Londoner and public affairs specialist Nicky (declined to give her last name) is no stranger to the Lords' trademark fierce independence, having previously worked in the Conservative Whip's office.
"The Lords is not a chamber that is well-whipped," she told DW. Though she stated the Lords have the right to amend the Article 50 bill, she feels its members "are on tricky ground in terms of legitimacy."
Tim Bale, Professor of Politics at Queen Mary University in London, shared Nicky's view, arguing it would be "politically unwise" for the Lords to push back on whatever bill MPs will return to them after the vote in the Commons.
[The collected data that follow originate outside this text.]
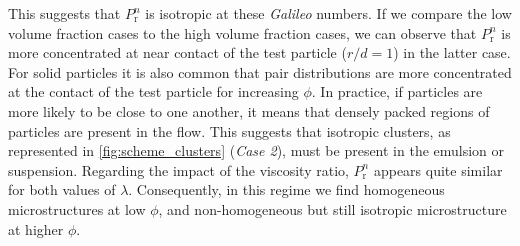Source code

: This suggests that $P_\text{r}^n$ is isotropic at these \textit{Galileo} numbers. 
If we compare the low volume fraction cases to the high volume fraction cases, we can observe that $P_\text{r}^n$ is more concentrated at near contact of the test particle ($r/d = 1$) in the latter case.
For solid particles it is also common that pair distributions are more concentrated at the contact of the test particle for increasing $\phi$. 
In practice, if particles are more likely to be close to one another, it means that densely packed regions of particles are present in the flow.
This suggests that isotropic clusters, as represented in \ref{fig:scheme_clusters} (\textit{Case 2}), must be present in the emulsion or suspension. 
Regarding the impact of the viscosity ratio, $P_\text{r}^n$ appears quite similar for both values of $\lambda$. 
Consequently, in this regime we find homogeneous microstructures at low $\phi$, and non-homogeneous but still isotropic microstructure at higher $\phi$.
"The Lords probably now feel they have done all they can do, and probably all they should do at this point," he told DW, referencing the Commons' elected nature and the popular referendum that would make the appointed Lords subject to possible political backlash should they present further opposition.
But Bale pointed out that perceptions on the Lords are tightly wrapped up with highly divided perspectives on the EU.
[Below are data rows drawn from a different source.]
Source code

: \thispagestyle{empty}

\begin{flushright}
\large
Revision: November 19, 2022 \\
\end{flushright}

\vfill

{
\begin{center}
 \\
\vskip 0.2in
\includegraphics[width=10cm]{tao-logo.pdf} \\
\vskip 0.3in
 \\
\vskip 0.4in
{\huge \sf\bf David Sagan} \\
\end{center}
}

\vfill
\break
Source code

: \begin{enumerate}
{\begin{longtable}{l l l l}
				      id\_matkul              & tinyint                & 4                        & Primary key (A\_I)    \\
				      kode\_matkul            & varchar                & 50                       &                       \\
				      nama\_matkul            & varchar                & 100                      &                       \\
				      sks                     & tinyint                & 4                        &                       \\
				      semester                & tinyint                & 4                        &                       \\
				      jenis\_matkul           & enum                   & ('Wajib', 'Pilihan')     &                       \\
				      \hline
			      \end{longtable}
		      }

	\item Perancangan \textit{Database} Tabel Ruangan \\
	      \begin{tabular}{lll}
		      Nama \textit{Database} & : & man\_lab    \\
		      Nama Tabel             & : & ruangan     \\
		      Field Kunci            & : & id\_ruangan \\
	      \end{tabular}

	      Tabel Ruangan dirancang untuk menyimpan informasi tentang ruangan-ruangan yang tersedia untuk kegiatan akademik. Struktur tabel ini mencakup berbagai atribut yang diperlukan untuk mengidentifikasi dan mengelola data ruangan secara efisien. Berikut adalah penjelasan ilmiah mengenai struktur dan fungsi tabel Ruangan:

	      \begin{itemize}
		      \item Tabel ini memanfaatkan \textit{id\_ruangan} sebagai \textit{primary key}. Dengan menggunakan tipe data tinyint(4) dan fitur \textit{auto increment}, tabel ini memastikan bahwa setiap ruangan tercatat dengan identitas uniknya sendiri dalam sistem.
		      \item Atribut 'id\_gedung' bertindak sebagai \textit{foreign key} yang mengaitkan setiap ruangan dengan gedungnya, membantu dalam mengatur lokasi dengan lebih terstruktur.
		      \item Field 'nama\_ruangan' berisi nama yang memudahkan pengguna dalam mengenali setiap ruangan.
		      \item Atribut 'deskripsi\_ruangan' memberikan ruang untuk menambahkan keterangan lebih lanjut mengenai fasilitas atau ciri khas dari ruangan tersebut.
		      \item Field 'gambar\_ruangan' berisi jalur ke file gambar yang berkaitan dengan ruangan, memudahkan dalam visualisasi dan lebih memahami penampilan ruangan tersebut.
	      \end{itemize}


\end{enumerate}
"If one is a Remainer, the House of Lords is a champion for the interests of at least 48 percent of the British people. If you are a convinced Brexiteer, then they are an obstacle to realizing the will of the 52 percent."
Yay or nay?
Brexit supporter Tim Saunders, a retired doctor, is "not very impressed" with the Lords, but he thinks their action "shows democracy at work." He doesn't mind either of the peers' two amendments as long as changes do not stop the UK's exit, he told DW on the streets near Westminster.
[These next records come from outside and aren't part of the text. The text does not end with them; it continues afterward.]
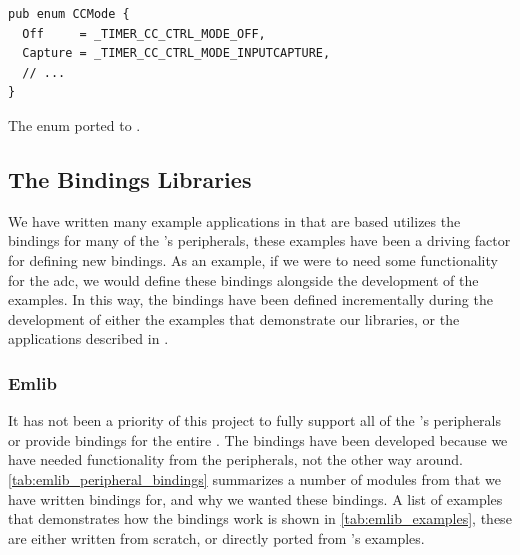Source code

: \begin{listing}[h]
\begin{verbatim}
pub enum CCMode {
  Off     = _TIMER_CC_CTRL_MODE_OFF,
  Capture = _TIMER_CC_CTRL_MODE_INPUTCAPTURE,
  // ...
}
\end{verbatim}
\caption{The enum ported to {\rust}.}
\label{lst:enum_naming_rust}
\end{listing}

\subsection{The Bindings Libraries}
\label{ssub:the_bindings_library}

We have written many example applications in {\rust} that are based utilizes the bindings for many of the {\gecko}'s peripherals, these examples have been a driving factor for defining new bindings.
As an example, if we were to need some functionality for the \gls{adc}, we would define these bindings alongside the development of the examples.
In this way, the bindings have been defined incrementally during the development of either the examples that demonstrate our libraries, or the applications described in .

\subsubsection{Emlib}

It has not been a priority of this project to fully support all of the {\gecko}'s peripherals or provide bindings for the entire {\emlib}.
The bindings have been developed because we have needed functionality from the peripherals, not the other way around.
\autoref{tab:emlib_peripheral_bindings} summarizes a number of modules from {\emlib} that we have written bindings for, and why we wanted these bindings.
A list of examples that demonstrates how the bindings work is shown in \autoref{tab:emlib_examples}, these are either written from scratch, or directly ported from {\emlib}'s examples.

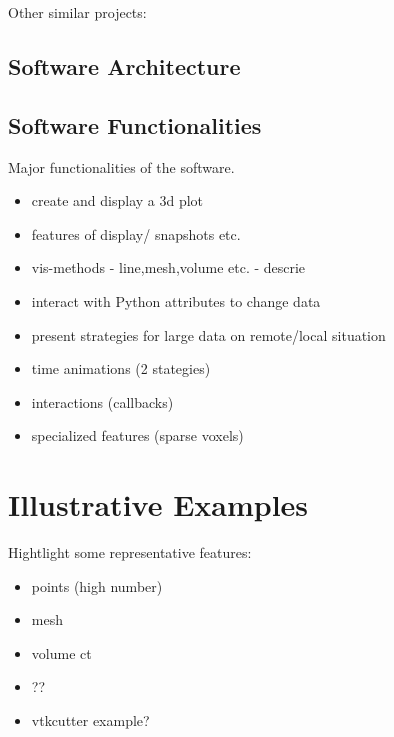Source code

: \documentclass[preprint,12pt, a4paper]{elsarticle}
\begin{document}
Other similar projects: \cite{10.1145/3093338.3104159}






\subsection{Software Architecture}
\label{}


\subsection{Software Functionalities}
\label{}

Major functionalities of the software.

\begin{itemize}
\item create and display a 3d plot
\item features of display/ snapshots etc.
\item vis-methods - line,mesh,volume etc. - descrie
\item interact with Python attributes to change data
\item present strategies for large data on remote/local situation
\item time animations (2 stategies)
\item interactions (callbacks)
\item specialized features (sparse voxels)

\end{itemize}

\section{Illustrative Examples}
\label{}

Hightlight some representative features:
\begin{itemize}
\item points (high number)
\item mesh 
\item  volume ct
\item  ?? 
\item vtkcutter example?
\end{itemize}
\end{document}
Unlike Saunders, who has been regularly following Brexit's political developments, Adam (last name declined) said he had not been reading much about the issue. Still, the construction and currier worker with Moroccan and Irish heritage told DW he approved of the amendment protecting EU nationals' rights "because most of them have contributed, have come here to work." He also thought it could help to secure the rights of British nationals in EU countries once May and the leaders of the bloc's 27 remaining nations sit down at the negotiation table.
Bale believes it is highly unlikely, however, that MPs will vote to keep the Lords' amendments because of the "incredibly weak opposition" May's Conservative party faces in parliament and in the polls.
"I don't think we have ever seen such a weak opposition," Bale said. "It gives Theresa May an awful lot of room to maneuver…she doesn't appear to be having much trouble getting anything Brexit-related through the Commons."
With a working majority of 17 seats, there would need to be significant internal party dissent among the Tory's 330-strong MPs in order to counter May's call to vote down the amendments and return the bill to her government's original draft.
But even if ditched, Bale thinks the "spirit" of the proposed amendments "will survive in some way."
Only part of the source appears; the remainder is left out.